═══ MATERIAL TO PROCESS

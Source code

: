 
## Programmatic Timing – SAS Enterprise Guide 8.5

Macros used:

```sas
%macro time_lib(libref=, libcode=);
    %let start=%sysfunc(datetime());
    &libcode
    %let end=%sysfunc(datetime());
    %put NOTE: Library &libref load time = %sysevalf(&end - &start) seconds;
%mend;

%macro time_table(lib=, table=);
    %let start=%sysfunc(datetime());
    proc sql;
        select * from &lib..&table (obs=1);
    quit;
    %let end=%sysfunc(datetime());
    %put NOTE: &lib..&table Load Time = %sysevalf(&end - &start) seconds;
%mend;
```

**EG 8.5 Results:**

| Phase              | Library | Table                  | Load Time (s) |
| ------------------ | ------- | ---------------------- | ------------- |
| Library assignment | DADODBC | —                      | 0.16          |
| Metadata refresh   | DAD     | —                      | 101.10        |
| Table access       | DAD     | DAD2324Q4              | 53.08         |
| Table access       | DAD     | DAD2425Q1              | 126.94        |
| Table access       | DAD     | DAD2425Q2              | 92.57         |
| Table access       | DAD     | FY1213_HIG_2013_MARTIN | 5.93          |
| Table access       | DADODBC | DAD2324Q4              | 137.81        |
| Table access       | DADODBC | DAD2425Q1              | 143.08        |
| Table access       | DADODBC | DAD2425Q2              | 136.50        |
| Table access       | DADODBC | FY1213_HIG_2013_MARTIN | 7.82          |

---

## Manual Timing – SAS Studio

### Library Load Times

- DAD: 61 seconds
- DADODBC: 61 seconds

══════

(YOUR ASSIGNMENT)
Start at the first line of the entries and stop at the line with "Load Time (s) |". Retype each of those lines exactly, both ends included.

(EXERCISE SOLUTION)
Source code

: 
## Programmatic Timing – SAS Enterprise Guide 8.5

Macros used:

```sas
%macro time_lib(libref=, libcode=);
    %let start=%sysfunc(datetime());
    &libcode
    %let end=%sysfunc(datetime());
    %put NOTE: Library &libref load time = %sysevalf(&end - &start) seconds;
%mend;

%macro time_table(lib=, table=);
    %let start=%sysfunc(datetime());
    proc sql;
        select * from &lib..&table (obs=1);
    quit;
    %let end=%sysfunc(datetime());
    %put NOTE: &lib..&table Load Time = %sysevalf(&end - &start) seconds;
%mend;
```

**EG 8.5 Results:**

| Phase              | Library | Table                  | Load Time (s) |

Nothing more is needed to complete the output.